SOURCE RECORDS:
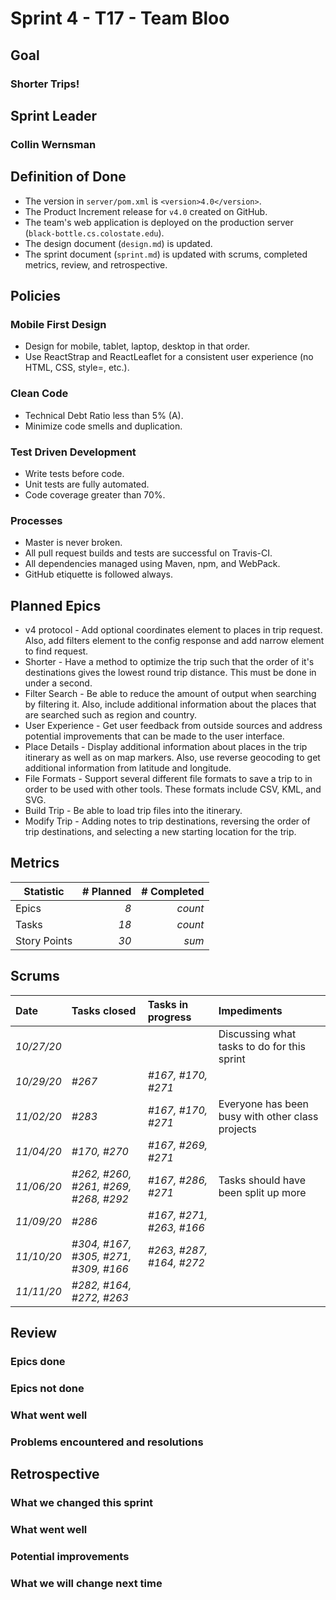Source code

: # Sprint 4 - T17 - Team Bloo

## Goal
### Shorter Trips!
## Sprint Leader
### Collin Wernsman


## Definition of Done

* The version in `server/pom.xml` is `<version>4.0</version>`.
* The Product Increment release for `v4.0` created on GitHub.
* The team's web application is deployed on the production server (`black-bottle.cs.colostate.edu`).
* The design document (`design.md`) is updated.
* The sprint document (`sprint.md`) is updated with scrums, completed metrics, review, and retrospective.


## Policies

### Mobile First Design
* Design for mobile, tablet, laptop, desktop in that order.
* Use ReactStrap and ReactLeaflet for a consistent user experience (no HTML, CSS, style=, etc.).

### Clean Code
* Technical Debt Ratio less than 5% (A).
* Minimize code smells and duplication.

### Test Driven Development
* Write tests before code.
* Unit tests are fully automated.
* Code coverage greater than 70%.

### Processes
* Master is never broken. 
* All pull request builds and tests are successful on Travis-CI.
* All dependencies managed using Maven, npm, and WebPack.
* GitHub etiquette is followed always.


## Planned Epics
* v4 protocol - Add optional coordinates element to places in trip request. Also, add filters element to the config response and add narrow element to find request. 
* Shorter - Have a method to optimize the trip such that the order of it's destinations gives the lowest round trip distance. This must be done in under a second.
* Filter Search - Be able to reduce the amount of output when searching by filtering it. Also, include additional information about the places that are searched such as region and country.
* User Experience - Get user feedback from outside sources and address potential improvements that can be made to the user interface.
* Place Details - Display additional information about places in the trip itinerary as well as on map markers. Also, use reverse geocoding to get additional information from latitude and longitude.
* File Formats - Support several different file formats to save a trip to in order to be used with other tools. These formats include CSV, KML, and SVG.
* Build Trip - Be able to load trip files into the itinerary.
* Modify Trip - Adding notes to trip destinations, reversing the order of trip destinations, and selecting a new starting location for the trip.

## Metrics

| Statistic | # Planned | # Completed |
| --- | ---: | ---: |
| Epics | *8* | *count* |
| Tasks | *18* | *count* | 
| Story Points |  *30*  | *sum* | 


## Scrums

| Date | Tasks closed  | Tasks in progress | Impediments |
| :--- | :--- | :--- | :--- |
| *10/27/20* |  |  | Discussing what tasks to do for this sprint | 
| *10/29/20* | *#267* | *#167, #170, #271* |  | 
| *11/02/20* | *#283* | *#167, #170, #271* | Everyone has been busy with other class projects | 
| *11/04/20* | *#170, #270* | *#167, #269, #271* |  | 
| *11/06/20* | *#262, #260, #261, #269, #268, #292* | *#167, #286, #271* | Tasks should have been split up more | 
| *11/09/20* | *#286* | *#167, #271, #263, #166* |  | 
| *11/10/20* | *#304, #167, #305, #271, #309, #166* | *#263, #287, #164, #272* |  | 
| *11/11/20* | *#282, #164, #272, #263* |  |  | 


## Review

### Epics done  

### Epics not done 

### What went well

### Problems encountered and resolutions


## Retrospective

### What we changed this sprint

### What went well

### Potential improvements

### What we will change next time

---

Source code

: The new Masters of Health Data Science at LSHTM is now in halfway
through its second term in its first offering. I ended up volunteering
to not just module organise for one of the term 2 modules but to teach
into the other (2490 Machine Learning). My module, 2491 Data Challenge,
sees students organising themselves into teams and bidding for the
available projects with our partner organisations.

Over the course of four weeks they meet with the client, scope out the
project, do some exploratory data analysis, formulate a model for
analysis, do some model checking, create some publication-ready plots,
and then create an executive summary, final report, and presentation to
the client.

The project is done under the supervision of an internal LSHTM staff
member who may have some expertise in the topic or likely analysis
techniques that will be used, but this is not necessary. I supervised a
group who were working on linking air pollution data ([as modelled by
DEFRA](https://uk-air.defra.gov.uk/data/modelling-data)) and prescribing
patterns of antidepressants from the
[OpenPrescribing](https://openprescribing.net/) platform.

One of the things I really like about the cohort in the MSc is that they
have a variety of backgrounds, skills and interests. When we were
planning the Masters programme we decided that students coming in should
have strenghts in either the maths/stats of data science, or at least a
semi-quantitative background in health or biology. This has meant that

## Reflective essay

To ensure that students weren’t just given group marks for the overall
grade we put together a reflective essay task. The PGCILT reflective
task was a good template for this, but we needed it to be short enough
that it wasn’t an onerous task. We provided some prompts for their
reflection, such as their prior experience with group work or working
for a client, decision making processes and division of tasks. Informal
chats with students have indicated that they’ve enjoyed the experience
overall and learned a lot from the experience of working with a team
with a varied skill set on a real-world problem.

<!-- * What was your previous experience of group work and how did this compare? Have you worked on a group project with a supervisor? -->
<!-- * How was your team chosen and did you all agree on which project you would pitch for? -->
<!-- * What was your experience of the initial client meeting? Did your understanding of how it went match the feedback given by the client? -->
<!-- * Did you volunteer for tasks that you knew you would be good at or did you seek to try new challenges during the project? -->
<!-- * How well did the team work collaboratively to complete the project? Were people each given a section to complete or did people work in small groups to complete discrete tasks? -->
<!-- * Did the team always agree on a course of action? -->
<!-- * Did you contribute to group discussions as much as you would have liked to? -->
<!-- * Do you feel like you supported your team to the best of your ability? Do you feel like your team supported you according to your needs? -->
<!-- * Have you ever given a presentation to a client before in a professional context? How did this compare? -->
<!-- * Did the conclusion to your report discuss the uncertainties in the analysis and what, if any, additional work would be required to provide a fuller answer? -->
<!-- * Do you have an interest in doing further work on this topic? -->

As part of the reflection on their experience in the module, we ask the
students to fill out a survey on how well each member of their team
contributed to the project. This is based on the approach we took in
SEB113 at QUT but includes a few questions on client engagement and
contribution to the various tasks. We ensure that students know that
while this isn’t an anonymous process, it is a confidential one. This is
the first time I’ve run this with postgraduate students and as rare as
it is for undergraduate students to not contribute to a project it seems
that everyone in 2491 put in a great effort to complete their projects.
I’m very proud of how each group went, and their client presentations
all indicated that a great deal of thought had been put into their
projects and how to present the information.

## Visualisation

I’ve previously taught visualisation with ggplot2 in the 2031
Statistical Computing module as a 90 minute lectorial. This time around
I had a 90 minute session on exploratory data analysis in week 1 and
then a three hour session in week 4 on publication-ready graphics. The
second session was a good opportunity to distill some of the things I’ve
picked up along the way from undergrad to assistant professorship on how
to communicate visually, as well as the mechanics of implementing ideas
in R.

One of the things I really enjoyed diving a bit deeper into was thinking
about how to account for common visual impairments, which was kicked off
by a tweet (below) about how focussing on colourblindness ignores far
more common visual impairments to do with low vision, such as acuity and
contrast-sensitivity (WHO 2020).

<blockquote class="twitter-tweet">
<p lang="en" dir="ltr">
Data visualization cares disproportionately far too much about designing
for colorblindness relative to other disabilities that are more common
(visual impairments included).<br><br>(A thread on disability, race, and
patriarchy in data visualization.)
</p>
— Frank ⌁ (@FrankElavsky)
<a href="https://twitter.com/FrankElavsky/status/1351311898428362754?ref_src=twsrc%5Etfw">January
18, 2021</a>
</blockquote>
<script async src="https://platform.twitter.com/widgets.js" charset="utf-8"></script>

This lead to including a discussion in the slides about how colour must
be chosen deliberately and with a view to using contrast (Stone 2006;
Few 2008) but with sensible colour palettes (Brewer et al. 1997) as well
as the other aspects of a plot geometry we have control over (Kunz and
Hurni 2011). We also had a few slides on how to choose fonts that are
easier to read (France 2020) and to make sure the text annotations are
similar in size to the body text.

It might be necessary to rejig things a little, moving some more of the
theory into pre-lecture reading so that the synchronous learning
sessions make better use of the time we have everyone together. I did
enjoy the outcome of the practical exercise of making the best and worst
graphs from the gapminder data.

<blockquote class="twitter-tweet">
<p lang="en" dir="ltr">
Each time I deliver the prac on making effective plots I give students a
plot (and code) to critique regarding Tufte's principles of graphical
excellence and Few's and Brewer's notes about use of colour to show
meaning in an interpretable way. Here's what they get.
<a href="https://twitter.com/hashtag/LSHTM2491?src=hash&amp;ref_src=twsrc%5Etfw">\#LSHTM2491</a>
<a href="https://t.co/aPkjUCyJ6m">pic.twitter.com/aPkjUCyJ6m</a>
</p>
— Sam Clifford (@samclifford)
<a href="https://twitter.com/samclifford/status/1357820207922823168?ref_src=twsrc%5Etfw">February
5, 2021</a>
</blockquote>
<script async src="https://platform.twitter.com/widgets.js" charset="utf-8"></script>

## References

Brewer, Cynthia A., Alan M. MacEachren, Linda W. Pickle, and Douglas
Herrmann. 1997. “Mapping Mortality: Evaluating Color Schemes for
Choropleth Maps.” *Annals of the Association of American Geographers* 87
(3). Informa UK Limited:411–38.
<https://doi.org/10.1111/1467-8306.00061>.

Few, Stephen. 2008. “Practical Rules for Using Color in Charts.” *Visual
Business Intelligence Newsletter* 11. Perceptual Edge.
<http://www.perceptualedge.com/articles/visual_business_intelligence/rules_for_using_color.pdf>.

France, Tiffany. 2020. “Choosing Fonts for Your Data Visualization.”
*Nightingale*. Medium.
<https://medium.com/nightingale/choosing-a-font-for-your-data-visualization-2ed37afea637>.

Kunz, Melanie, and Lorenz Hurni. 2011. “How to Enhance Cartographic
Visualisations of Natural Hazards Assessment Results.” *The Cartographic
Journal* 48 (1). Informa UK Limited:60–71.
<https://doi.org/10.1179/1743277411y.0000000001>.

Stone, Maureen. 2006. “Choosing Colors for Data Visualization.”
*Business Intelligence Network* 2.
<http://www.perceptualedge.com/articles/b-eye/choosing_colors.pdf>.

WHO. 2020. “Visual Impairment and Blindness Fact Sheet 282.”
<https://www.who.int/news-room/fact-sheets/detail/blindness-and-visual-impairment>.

WHAT IS BEING ASKED: Scan the data above. Return every line with "things" in it.

YOUR RESPONSE:
One of the things I really like about the cohort in the MSc is that they
second session was a good opportunity to distill some of the things I’ve
One of the things I really enjoyed diving a bit deeper into was thinking
It might be necessary to rejig things a little, moving some more of the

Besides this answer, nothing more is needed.